None. Everything is saved to disk.

  1. Note that if the script is run interactively, and the PLOTS variable is set to True, the script will print to screen the clips and masks as they are produced.

  2. Read files in input folder, making sure that all files are of the extension specified in the config file.

  3. If specified in the config file, define area in the images where the colour reference and/or scale are.

  4. Define quick normalization function for the images.

  5. Iterating over all images (note that several image processing parameters are specified in the config file, refer to Configuration), segment the organisms:

    • Convert to HSV colourspace (this tends to work better for image processing than RGB).

    • Normalize with the function defined earlier.

    • Apply the specified number of iterations of Gaussian blur (other transforms can be specified as well).

    • Use morphological dilation to reconstruct the silhouette of the organisms against the background.

    • Set pixels to value 1 if they are considered foreground (i.e. organisms), using first a local adaptive threshold (Gaussian filter), then a global threshold (Otsu method).

    • Combine the two thresholds (a pixel is foreground if set to 1 by either threshold).

    • Run a kernel function to remove small objects and fill holes (again, parameters can be adjusted in config file).

    • If a cutout area has been specified, set all those pixels to background.

    • Assign labels to all masks obtained

    • If PLOTS is True, plot both thresholds, original image and labels.

  6. Now, iterating over each identified region (i.e. organism):

    • Save each segmented organism and features (i.e. pixel area, bounding boxes coordinates, etc) in a separate file, named after the clip’s label (this can be changed with config file parameters too).

    • If region is smaller than defined threshold (default 5’000 pixels, can be changed in config file), exclude it.

    • Set pixels inside the current mask to 1 (i.e. foreground).

    • Get bounding box coordinates for the corners of the region of interest.
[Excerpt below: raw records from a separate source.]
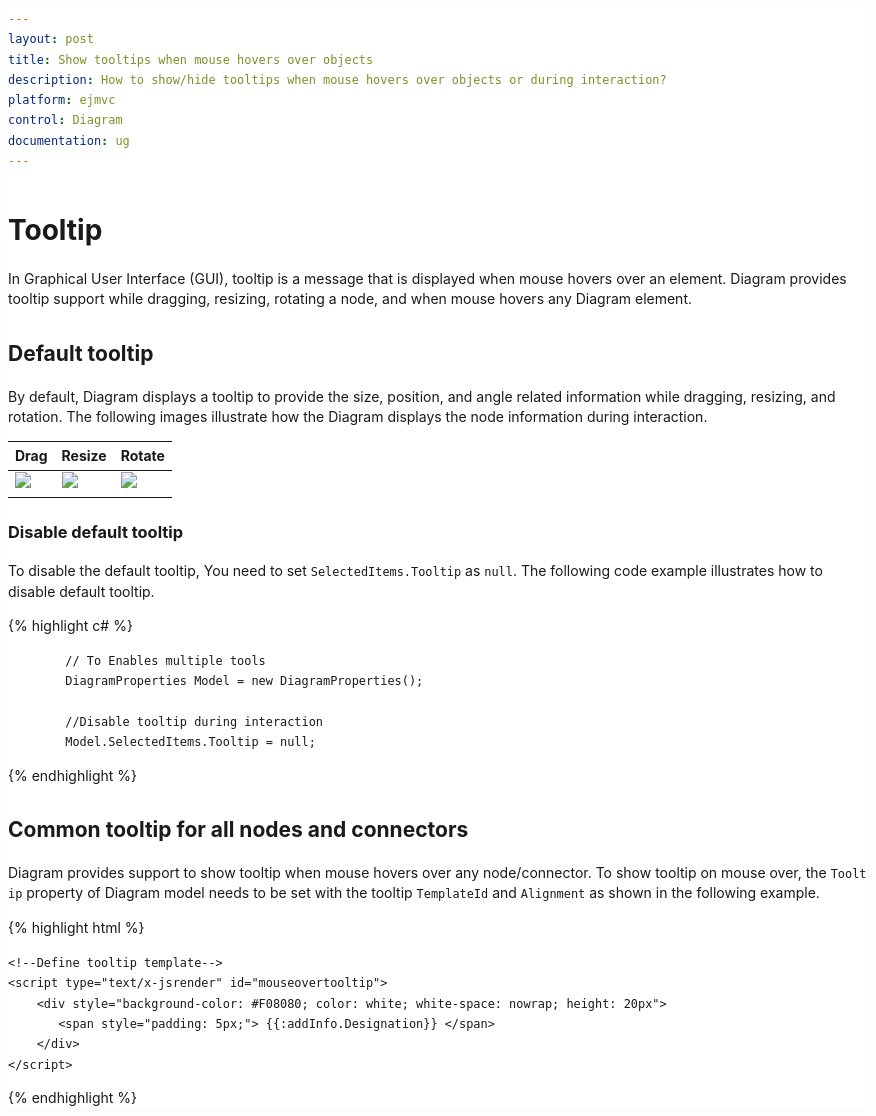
 ```yaml
---
layout: post
title: Show tooltips when mouse hovers over objects
description: How to show/hide tooltips when mouse hovers over objects or during interaction?
platform: ejmvc
control: Diagram
documentation: ug
---
```


# Tooltip
In Graphical User Interface (GUI), tooltip is a message that is displayed when mouse hovers over an element. Diagram provides tooltip support while dragging, resizing, rotating a node, and when mouse hovers any Diagram element.

## Default tooltip

By default, Diagram displays a tooltip to provide the size, position, and angle related information while dragging, resizing, and rotation. The following images illustrate how the Diagram displays the node information during interaction.

| Drag | Resize | Rotate |
|---|---|---|
| ![](/Tooltip_images/Tooltip_img1.png) | ![](/Tooltip_images/Tooltip_img2.png) | ![](/Tooltip_images/Tooltip_img3.png) |

### Disable default tooltip

To disable the default tooltip, You need to set `SelectedItems.Tooltip` as `null`. The following code example illustrates how to disable default tooltip.

{% highlight c# %}

            // To Enables multiple tools
            DiagramProperties Model = new DiagramProperties();
           
            //Disable tooltip during interaction
            Model.SelectedItems.Tooltip = null;
{% endhighlight %} 


## Common tooltip for all nodes and connectors

Diagram provides support to show tooltip when mouse hovers over any node/connector. 
To show tooltip on mouse over, the `Tooltip` property of Diagram model needs to be set with the tooltip `TemplateId` and `Alignment` as shown in the following example.

{% highlight html %}

    <!--Define tooltip template-->
    <script type="text/x-jsrender" id="mouseovertooltip">
        <div style="background-color: #F08080; color: white; white-space: nowrap; height: 20px">
           <span style="padding: 5px;"> {{:addInfo.Designation}} </span>
        </div>
    </script>

{% endhighlight %}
    • Add a buffer around the bounding box if specified in the config file.

    • If PLOTS is True, show mask and bounding box.

    • Select the region of interest and the mask, and write this binary mask (with pixel values 0 for background and 1 for foreground) to file at location {outdir}/{counter}_{original_image_name}_mask.jpg (or whichever output format is specified in the config file), whereby counter increases for subsequent clips of the same original image.

    • Select a crop of the original image corresponding to the same region of interest and write to file at location {outdir}/{counter}_{original_image_name}_rgb.jpg.

    • If PLOTS is true, display a panel of plots with the clip of the original image, the binary mask.

  7. Finally, for all clips gather various information in a dataframe:

    • input_file: the location of the original image;

    • species: the identity of the organisms in the original image, if available;

    • png_mask_id: number (counter) of the clip for that image;

    • reg_lab: label assigned to the region of interest (this can be different from png_mask_id because some regions are excluded or merged together);

    • squareness: aspect ratio of the clip;

    • tight_bb: bounding box strictly encompassing the mask (no buffer);

    • large_bb: bounding box with added buffer around the mask;

    • ell_minor_axis: coordinates of minor axis of ellipses encompassing the centre of mass of the mask’s pixels;

    • ell_major_axis: coordinates of major axis of ellipses encompassing the centre of mass of the mask’s pixels;

    • bbox_area: total area of the bounding box (tight, no buffer);

    • area_px: area of the masks (i.e. foreground pixels only);

    • mask_centroid: coordinates for the mask centroid.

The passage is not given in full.